Now my question is, do you think its a pure bred? I mean I have seen pictures of the breed doing research and one half of me says its probably pure, the other half thinks its crossed with some other breed. If it is a mix, will it aleast look like a GSD. It was my parents first breed of dog and they really want one. As do I Any help would be great 
Thank you soooo much! 










I didn't know where to post. Sorry :/


----------



## NancyJ (Jun 15, 2003)

Hard to tell from the picture but it looks longer and leaner than most GSDs I have seen at that age. Not sure about the big patch of white.

Personally, I would pass unless the parents were really nice healthy dogs and you could verify that and they give it to you to rescue. The other option for your parents is breed rescue of an older dog-there are plenty of purebred GSDs in shelters who are mostly grown or grown so that you know how they will turn out.
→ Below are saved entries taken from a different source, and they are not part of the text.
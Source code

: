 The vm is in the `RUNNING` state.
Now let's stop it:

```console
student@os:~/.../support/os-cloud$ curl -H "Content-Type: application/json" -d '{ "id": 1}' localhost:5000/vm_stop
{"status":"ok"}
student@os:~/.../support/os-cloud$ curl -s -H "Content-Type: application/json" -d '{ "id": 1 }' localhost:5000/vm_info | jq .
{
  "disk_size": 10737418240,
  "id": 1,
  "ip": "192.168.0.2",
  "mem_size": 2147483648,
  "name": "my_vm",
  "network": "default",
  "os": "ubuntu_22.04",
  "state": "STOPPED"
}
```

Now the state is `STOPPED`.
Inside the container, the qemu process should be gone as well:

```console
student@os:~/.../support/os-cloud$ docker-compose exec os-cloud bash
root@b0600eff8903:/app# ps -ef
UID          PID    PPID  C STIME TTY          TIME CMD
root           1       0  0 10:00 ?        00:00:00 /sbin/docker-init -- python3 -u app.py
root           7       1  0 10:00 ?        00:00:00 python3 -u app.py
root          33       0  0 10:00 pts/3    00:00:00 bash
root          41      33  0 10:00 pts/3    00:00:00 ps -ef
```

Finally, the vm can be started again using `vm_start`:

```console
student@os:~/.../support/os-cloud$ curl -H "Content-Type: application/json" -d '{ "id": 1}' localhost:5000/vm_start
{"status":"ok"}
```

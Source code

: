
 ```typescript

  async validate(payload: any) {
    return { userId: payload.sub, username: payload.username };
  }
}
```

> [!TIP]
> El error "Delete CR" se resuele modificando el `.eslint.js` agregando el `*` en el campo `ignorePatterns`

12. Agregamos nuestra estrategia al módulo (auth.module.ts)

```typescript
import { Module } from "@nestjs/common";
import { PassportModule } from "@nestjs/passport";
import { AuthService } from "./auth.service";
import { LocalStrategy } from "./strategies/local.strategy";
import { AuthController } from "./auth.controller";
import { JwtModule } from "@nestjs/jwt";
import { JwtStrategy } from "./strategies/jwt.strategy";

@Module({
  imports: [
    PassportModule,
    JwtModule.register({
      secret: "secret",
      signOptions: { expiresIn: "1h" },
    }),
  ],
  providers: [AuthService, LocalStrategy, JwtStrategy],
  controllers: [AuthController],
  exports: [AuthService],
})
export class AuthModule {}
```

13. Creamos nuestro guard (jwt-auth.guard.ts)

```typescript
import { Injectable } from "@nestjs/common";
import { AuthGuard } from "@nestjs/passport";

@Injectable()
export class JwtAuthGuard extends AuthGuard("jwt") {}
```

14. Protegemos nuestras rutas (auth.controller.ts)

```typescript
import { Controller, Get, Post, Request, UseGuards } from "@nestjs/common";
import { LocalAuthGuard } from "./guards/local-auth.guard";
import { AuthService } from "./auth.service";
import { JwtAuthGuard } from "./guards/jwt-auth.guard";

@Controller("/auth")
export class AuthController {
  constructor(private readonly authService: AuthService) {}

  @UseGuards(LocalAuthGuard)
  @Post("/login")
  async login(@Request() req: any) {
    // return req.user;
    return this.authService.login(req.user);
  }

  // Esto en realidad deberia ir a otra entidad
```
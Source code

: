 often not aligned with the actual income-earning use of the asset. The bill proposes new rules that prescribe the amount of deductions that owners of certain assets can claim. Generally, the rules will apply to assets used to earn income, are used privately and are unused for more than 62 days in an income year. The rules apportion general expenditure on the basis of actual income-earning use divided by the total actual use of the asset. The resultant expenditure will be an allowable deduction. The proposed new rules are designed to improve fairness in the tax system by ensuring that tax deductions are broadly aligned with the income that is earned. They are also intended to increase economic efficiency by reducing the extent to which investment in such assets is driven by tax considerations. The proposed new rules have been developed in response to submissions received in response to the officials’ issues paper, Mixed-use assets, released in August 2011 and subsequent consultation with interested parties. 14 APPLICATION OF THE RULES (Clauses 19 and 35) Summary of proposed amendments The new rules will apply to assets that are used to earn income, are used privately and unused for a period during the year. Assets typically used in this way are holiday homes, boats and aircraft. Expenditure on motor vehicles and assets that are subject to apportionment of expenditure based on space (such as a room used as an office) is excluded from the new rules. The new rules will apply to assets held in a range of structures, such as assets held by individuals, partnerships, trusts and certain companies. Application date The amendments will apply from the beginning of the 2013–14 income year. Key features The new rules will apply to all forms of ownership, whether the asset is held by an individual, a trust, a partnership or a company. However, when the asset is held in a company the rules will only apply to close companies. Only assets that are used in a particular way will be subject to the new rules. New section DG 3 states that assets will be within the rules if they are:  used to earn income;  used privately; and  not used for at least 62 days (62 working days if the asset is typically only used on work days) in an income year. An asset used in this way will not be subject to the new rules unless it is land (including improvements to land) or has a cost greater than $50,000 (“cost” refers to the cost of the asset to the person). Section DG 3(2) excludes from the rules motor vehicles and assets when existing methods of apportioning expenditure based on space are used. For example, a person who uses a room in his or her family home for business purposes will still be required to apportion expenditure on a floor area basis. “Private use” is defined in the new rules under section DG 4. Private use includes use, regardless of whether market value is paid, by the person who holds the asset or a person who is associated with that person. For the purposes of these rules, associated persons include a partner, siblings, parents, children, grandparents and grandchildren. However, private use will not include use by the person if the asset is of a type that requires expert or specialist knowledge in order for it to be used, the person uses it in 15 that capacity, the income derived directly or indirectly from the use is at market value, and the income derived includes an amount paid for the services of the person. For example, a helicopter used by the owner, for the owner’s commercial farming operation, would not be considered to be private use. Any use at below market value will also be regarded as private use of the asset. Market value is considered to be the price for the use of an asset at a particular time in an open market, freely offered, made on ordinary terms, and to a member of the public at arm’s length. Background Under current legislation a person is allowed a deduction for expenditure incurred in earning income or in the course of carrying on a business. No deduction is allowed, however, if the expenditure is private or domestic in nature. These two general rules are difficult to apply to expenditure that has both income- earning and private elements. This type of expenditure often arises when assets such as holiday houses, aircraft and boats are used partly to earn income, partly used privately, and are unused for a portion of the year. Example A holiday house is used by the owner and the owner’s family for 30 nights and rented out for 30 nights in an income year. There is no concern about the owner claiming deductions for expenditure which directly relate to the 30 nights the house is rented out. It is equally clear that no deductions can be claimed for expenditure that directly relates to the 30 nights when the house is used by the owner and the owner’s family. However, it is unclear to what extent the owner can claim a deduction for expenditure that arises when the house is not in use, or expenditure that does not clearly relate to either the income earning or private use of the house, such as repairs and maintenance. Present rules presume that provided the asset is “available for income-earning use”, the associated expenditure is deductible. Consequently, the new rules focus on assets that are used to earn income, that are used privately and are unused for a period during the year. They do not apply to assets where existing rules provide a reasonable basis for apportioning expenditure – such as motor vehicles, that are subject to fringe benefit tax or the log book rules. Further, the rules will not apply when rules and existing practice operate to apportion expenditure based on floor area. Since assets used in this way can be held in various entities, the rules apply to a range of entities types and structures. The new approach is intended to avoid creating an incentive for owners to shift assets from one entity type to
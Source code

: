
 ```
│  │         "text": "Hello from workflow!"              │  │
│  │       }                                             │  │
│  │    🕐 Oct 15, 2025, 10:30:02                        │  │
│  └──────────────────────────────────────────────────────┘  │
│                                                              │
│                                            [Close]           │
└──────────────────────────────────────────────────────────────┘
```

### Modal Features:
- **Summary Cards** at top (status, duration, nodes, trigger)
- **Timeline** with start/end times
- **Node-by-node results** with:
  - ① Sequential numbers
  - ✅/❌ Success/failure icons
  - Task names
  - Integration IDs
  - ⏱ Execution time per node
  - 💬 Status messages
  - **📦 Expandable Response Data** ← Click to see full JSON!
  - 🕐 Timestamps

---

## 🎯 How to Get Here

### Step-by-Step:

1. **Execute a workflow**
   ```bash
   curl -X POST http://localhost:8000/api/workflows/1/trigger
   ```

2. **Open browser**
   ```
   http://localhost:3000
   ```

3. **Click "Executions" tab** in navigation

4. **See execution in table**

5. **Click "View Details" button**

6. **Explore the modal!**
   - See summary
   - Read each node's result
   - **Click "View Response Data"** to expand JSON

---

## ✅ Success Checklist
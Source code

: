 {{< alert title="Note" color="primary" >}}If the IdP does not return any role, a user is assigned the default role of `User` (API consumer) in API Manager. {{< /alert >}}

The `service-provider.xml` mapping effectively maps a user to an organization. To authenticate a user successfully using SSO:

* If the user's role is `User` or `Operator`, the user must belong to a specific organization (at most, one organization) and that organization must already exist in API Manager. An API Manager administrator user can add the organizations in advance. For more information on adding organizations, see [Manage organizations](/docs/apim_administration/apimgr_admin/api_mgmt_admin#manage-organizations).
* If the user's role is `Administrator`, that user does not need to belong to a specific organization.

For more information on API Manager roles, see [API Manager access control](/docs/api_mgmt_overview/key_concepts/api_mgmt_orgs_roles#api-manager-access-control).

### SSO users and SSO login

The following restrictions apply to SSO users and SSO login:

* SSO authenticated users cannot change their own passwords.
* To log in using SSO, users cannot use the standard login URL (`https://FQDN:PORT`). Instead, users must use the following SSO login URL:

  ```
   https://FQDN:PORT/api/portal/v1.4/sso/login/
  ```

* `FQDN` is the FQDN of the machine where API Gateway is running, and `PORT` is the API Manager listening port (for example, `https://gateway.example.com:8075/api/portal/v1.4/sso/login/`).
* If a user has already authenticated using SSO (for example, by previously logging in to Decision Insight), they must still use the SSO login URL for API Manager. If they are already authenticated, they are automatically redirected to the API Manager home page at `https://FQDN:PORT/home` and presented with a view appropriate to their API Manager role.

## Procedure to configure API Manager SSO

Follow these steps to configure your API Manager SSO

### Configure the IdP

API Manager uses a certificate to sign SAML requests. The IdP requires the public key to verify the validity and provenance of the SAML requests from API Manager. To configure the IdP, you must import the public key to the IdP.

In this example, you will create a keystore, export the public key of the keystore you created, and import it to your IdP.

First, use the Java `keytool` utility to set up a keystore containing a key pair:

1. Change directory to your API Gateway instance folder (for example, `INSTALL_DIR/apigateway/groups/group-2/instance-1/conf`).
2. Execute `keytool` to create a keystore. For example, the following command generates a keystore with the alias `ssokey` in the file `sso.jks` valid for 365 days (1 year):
If you are intent to buy a puppy I would stay here, do a lot of research, and find a breeder who breeds the "type" you are looking for because there is a lot of variation in GSD temperament and body style.


----------



## PatchonGSD (Jun 27, 2012)

Doesnt look PB to me. The head looks off.


----------



## carmspack (Feb 2, 2011)

hard to see the picture sideways -- personally I would say NOT , to me it looks like on leg has tan past the pastern (wrist) whereas the other leg looks to be solid black. That is not usual , GSD tend to be more or less matched on each side of their body . Also the head shape is not GSD like .
welcome to the forum

Carmen
CARMSPACK.com


----------



## bocron (Mar 15, 2009)

Head shape is more rottie/lab like (at least for the age).


----------



## Haimishify (Oct 8, 2012)

Hey All!

Here are the Parents! 
Dad










Mom


----------



## PatchonGSD (Jun 27, 2012)

Wow.....the photo of the mother is so sad.  I still dont believe your pup is purebred. It is very possible that another male dog bred the female. Especially if she is/was chained like that all the time.


----------



## bocron (Mar 15, 2009)

PatchonGSD said:


> Wow.....the photo of the mother is so sad.  I still dont believe your pup is purebred. It is very possible that another male dog bred the female. Especially if she is/was chained like that all the time.


Agreed.


----------



## Haimishify (Oct 8, 2012)

Yeah. :/ She was an escape artist apparently

They have another female. A pit/ rott cross, but she was fixed. She said she has the paper work to prove it. The only male was the dad... Dogs never came in cause the dad was psycho and liked to attack other dogs. 
Sounds like a case of bad pet ownership...


----------



## Capone22 (Sep 16, 2012)

Your puppy looks to me like it could very easily be pit/rottie/shep mix. 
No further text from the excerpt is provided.